Is This Real Life?: David After the Dentist, Existentialism, and Living Inside a Vacuum

I did a little break check last night on the freeway. The person driving in front and to the left of me gave me this lovely opportunity by coming over into my lane and then proceeding to quickly come to a stand-still for no apparent reason. I learned a few things in that moment. a) My breaks do, in fact, work. b) There is nothing quite as surreal as that moment of pure silence when you first slam on the breaks and see that you're not stopping fast enough. c) That the surrealism only increases in intensity from there, for the harder you press, the more deafening that silence is--until it gives way to that hideous, ear-splitting screech.

I learned that either that screech will be followed by more silence, meaning you are saved, or it will be followed by the sound of shattering glass and crunching metal, and you'll want them to carry you away on a stretcher because you just bought the car last weekend, and it's your first one, and... the world can't be that cruel.

Anyway. No breaking glass. We were fine. But the experience was sort of indicative of all of life right now. There has been the most terrible karma going around lately. Cars going in ditches; accidentally driving without license plates, insurance, or a driver's license; people going to jail and getting hideous divorces; insurance being randomly revoked; ex-lovers coming out of nowhere; psychotic and abusive X-husbands ruining people's lives; driving to Elmo instead of Manti; being homeless; siblings falling off the wagon... I could go on forever. Please keep in mind, not all of these things have happened to me personally, but one so often feels the weight of the troubles of those one loves, and so the karma that affects one does seem to affect the whole. "One bad apple spoils the bunch."

This morning my roommates and I had to watch something to lift our spirits. There was a terrible mood over the entire apartment. No one slept well. I was too hot, so eventually I had to open a window, and subsequently had my ear-drums blasted out all night by the sound of passing trains. Not that I don't like the sound of passing trains-- on the contrary, I love it. But it seemed the last straw. Perhaps it may only suffice to say that this morning brought with it the despondent feeling that one had "stayed up all night playing hopscotch."

So the three of us sat around in our "Mac Lab" as we affectionately call it, and watched You Tube's infamous "David After the Dentist". As we watched, I thought: that is philosophy. That is an existential crisis. That is beautiful.

And I couldn't help but want to write about it.

Do you know that feeling that life has taken on a new flavor? I actually hate it--that transition between the old, familiar, and the new, undecided.

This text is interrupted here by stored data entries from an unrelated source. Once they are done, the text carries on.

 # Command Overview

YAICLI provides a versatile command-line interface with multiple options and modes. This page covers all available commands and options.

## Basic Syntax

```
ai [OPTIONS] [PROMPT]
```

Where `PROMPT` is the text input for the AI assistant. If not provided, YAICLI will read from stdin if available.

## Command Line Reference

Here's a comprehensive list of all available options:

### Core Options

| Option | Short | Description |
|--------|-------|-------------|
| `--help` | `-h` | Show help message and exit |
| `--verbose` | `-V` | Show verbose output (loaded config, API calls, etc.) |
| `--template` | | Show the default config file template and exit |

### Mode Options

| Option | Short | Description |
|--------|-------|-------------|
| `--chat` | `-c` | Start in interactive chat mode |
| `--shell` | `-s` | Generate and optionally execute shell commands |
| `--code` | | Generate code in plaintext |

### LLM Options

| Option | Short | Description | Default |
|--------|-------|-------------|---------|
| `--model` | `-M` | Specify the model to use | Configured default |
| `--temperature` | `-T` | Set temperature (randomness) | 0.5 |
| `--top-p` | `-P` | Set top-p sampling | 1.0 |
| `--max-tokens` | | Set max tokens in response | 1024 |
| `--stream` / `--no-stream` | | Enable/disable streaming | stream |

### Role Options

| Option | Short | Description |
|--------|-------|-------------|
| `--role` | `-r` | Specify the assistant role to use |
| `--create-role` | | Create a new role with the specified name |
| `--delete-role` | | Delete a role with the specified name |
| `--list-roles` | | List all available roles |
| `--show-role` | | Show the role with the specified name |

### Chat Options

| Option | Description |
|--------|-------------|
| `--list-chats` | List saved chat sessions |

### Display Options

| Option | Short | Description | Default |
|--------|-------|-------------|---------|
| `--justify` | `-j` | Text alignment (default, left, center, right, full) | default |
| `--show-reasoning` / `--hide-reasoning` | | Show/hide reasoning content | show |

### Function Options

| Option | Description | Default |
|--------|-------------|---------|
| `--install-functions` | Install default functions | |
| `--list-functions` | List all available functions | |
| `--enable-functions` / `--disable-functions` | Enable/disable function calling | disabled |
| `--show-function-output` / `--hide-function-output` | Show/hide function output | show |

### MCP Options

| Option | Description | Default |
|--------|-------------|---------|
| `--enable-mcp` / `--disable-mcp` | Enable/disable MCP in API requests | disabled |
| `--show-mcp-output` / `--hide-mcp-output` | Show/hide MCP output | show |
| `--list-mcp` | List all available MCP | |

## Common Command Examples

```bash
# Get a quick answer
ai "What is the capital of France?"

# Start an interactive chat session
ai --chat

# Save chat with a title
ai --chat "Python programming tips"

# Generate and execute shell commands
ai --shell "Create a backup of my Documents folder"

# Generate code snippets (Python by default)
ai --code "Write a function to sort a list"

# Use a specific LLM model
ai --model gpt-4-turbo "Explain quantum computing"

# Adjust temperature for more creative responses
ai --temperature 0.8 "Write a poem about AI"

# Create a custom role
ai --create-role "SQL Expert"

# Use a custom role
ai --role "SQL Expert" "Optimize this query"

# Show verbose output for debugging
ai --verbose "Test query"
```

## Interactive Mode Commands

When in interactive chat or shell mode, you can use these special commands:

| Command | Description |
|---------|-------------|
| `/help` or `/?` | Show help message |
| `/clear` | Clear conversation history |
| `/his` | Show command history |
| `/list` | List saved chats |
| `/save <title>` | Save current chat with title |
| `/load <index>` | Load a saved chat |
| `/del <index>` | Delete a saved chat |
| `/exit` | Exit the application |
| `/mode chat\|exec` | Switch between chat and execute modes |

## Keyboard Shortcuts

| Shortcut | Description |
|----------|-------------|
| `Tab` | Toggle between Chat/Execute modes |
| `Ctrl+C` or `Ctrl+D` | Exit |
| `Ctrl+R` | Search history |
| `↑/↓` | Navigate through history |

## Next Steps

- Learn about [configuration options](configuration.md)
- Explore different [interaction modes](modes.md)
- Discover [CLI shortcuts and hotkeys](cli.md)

It is as though the last two months of my life have been one giant page turn and I've been lost in that shuffle; trying to paste together the little scraps I have salvaged and saved, in order to make something of sense and order. Really I just want to ask, as David did, "Why is this happening to me? Is this real life?" and, like David, scream wordlessly at the injustice and insanity of it all. It's Waiting for Godot. It's living inside a vacuum. It's waiting for an open window, and it's as stifling as these last few August days have been.

So, we seek redemption. We seek the other perspective on the story. There has to be that fatherly-figure in the background, unseen, reassuring and answering the question, "is this going to be forever?" with a little chuckle and a simple, "No. No, it won't be forever." The father who knows why his child is going through what he is going through, and knows that things will get better soon.

What to do? Be patient, and wait, and try to change the things that I can change, and forget about the things that I cannot. Try to be grateful that we didn't hit the car in front of us, and that AAA has roadside assistance, and that I have the faculties, resources, and health to help me to find better situations for myself.

In the meantime, I un-apologetically declare, along with David's dad, that "This is real life". Every moment one lives is "real life" and I hate any paradigm that seeks to destroy the necessity of every moment--the sanctity of every moment-- in a real life. Every flavor, every experience-- jealousy, anger, elation, boredom, frustration, fear, anguish, angst, foolishness, nostalgia, love, passion, pain and pleasure-- has a place in "real life". But, we may rest-assured that anything that "feels funny" or that makes us feel like we "can't see anything" won't be forever. We have to believe that eventually we will turn a page, walk into a new room, taste a new flavor; we'll "pull the curtains and blinds to let the light in."

"Oh what a beautiful view", my friends. God willing, it will be sooner than later.